* _Task data_:
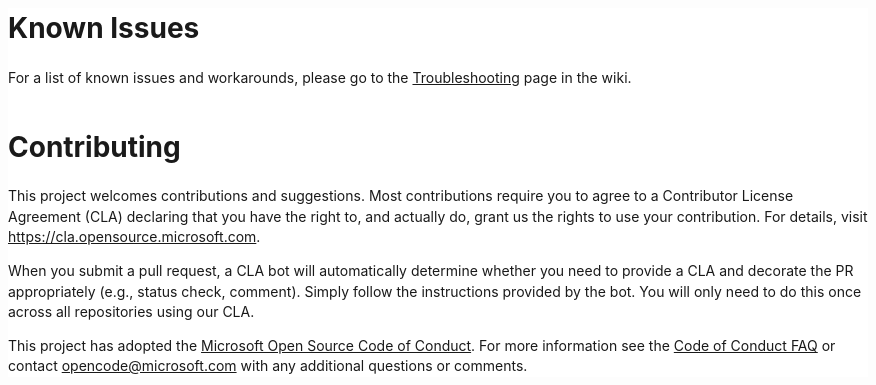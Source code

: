 # Known Issues

For a list of known issues and workarounds, please go to the
[Troubleshooting](https://github.com/microsoft/react-native-test-app/wiki/Troubleshooting)
page in the wiki.

# Contributing

This project welcomes contributions and suggestions. Most contributions require
you to agree to a Contributor License Agreement (CLA) declaring that you have
the right to, and actually do, grant us the rights to use your contribution. For
details, visit https://cla.opensource.microsoft.com.

When you submit a pull request, a CLA bot will automatically determine whether
you need to provide a CLA and decorate the PR appropriately (e.g., status check,
comment). Simply follow the instructions provided by the bot. You will only need
to do this once across all repositories using our CLA.

This project has adopted the
[Microsoft Open Source Code of Conduct](https://opensource.microsoft.com/codeofconduct/).
For more information see the
[Code of Conduct FAQ](https://opensource.microsoft.com/codeofconduct/faq/) or
contact [opencode@microsoft.com](mailto:opencode@microsoft.com) with any
additional questions or comments.
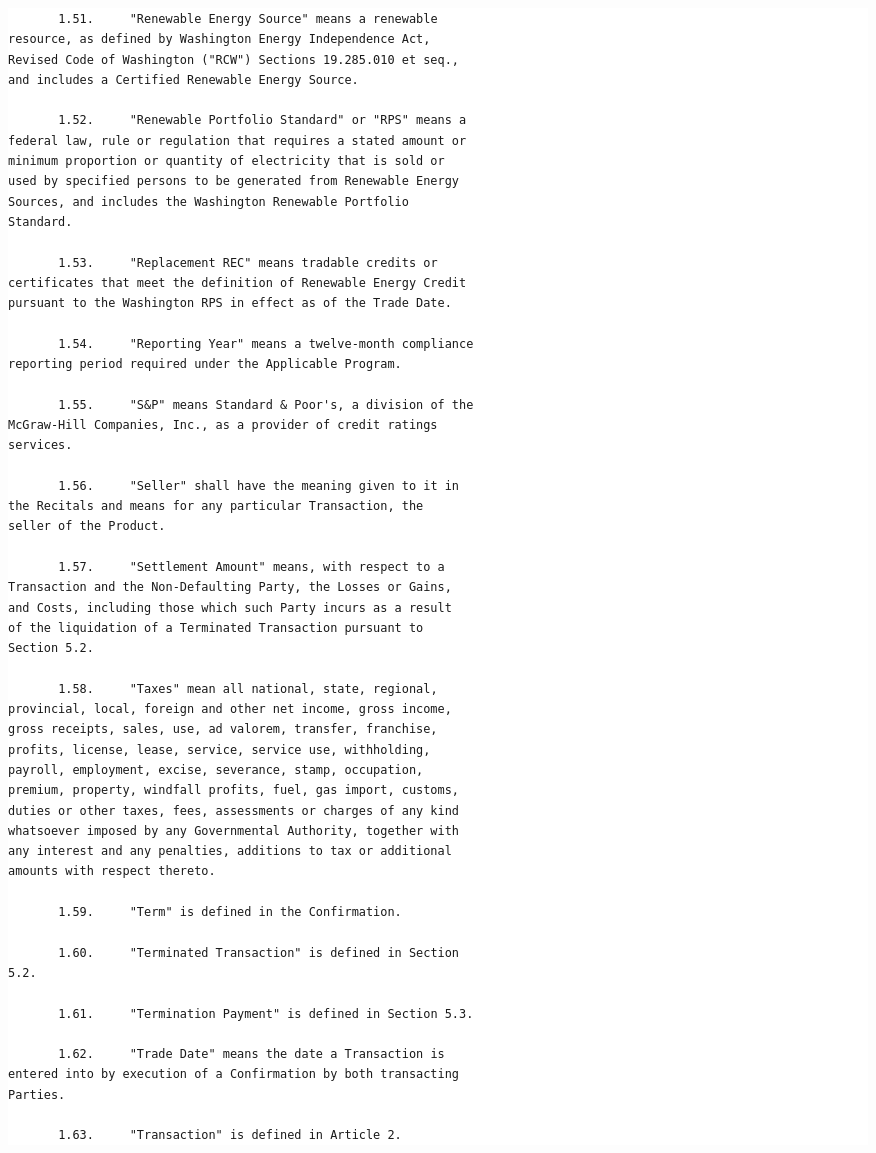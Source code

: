            1.51.     "Renewable Energy Source" means a renewable  
    resource, as defined by Washington Energy Independence Act,  
    Revised Code of Washington ("RCW") Sections 19.285.010 et seq.,  
    and includes a Certified Renewable Energy Source.  
  
           1.52.     "Renewable Portfolio Standard" or "RPS" means a  
    federal law, rule or regulation that requires a stated amount or  
    minimum proportion or quantity of electricity that is sold or  
    used by specified persons to be generated from Renewable Energy  
    Sources, and includes the Washington Renewable Portfolio  
    Standard.  
  
           1.53.     "Replacement REC" means tradable credits or  
    certificates that meet the definition of Renewable Energy Credit  
    pursuant to the Washington RPS in effect as of the Trade Date.  
  
           1.54.     "Reporting Year" means a twelve-month compliance  
    reporting period required under the Applicable Program.  
  
           1.55.     "S&P" means Standard & Poor's, a division of the  
    McGraw-Hill Companies, Inc., as a provider of credit ratings  
    services.  
  
           1.56.     "Seller" shall have the meaning given to it in  
    the Recitals and means for any particular Transaction, the  
    seller of the Product.  
  
           1.57.     "Settlement Amount" means, with respect to a  
    Transaction and the Non-Defaulting Party, the Losses or Gains,  
    and Costs, including those which such Party incurs as a result  
    of the liquidation of a Terminated Transaction pursuant to  
    Section 5.2.  
  
           1.58.     "Taxes" mean all national, state, regional,  
    provincial, local, foreign and other net income, gross income,  
    gross receipts, sales, use, ad valorem, transfer, franchise,  
    profits, license, lease, service, service use, withholding,  
    payroll, employment, excise, severance, stamp, occupation,  
    premium, property, windfall profits, fuel, gas import, customs,  
    duties or other taxes, fees, assessments or charges of any kind  
    whatsoever imposed by any Governmental Authority, together with  
    any interest and any penalties, additions to tax or additional  
    amounts with respect thereto.  
  
           1.59.     "Term" is defined in the Confirmation.  
  
           1.60.     "Terminated Transaction" is defined in Section  
    5.2.  
  
           1.61.     "Termination Payment" is defined in Section 5.3.  
  
           1.62.     "Trade Date" means the date a Transaction is  
    entered into by execution of a Confirmation by both transacting  
    Parties.  
  
           1.63.     "Transaction" is defined in Article 2.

* _What you are asked to do_: With the images omitted, repeat all the data word for word.

* _Expected answer_:
Source code

: # Known Issues

For a list of known issues and workarounds, please go to the
[Troubleshooting](https://github.com/microsoft/react-native-test-app/wiki/Troubleshooting)
page in the wiki.

# Contributing

This project welcomes contributions and suggestions. Most contributions require
you to agree to a Contributor License Agreement (CLA) declaring that you have
the right to, and actually do, grant us the rights to use your contribution. For
details, visit https://cla.opensource.microsoft.com.

When you submit a pull request, a CLA bot will automatically determine whether
you need to provide a CLA and decorate the PR appropriately (e.g., status check,
comment). Simply follow the instructions provided by the bot. You will only need
to do this once across all repositories using our CLA.

This project has adopted the
[Microsoft Open Source Code of Conduct](https://opensource.microsoft.com/codeofconduct/).
For more information see the
[Code of Conduct FAQ](https://opensource.microsoft.com/codeofconduct/faq/) or
contact [opencode@microsoft.com](mailto:opencode@microsoft.com) with any
additional questions or comments.
Source code

:            1.51.     "Renewable Energy Source" means a renewable  
    resource, as defined by Washington Energy Independence Act,  
    Revised Code of Washington ("RCW") Sections 19.285.010 et seq.,  
    and includes a Certified Renewable Energy Source.  
  
           1.52.     "Renewable Portfolio Standard" or "RPS" means a  
    federal law, rule or regulation that requires a stated amount or  
    minimum proportion or quantity of electricity that is sold or  
    used by specified persons to be generated from Renewable Energy  
    Sources, and includes the Washington Renewable Portfolio  
    Standard.  
  
           1.53.     "Replacement REC" means tradable credits or  
    certificates that meet the definition of Renewable Energy Credit  
    pursuant to the Washington RPS in effect as of the Trade Date.  
  
           1.54.     "Reporting Year" means a twelve-month compliance  
    reporting period required under the Applicable Program.  
  
           1.55.     "S&P" means Standard & Poor's, a division of the  
    McGraw-Hill Companies, Inc., as a provider of credit ratings  
    services.  
  
           1.56.     "Seller" shall have the meaning given to it in  
    the Recitals and means for any particular Transaction, the  
    seller of the Product.  
  
           1.57.     "Settlement Amount" means, with respect to a  
    Transaction and the Non-Defaulting Party, the Losses or Gains,  
    and Costs, including those which such Party incurs as a result  
    of the liquidation of a Terminated Transaction pursuant to  
    Section 5.2.  
  
           1.58.     "Taxes" mean all national, state, regional,  
    provincial, local, foreign and other net income, gross income,  
    gross receipts, sales, use, ad valorem, transfer, franchise,  
    profits, license, lease, service, service use, withholding,  
    payroll, employment, excise, severance, stamp, occupation,  
    premium, property, windfall profits, fuel, gas import, customs,  
    duties or other taxes, fees, assessments or charges of any kind  
    whatsoever imposed by any Governmental Authority, together with  
    any interest and any penalties, additions to tax or additional  
    amounts with respect thereto.  
  
           1.59.     "Term" is defined in the Confirmation.  
  
           1.60.     "Terminated Transaction" is defined in Section  
    5.2.  
  
           1.61.     "Termination Payment" is defined in Section 5.3.  
  
           1.62.     "Trade Date" means the date a Transaction is  
    entered into by execution of a Confirmation by both transacting  
    Parties.  
  
           1.63.     "Transaction" is defined in Article 2.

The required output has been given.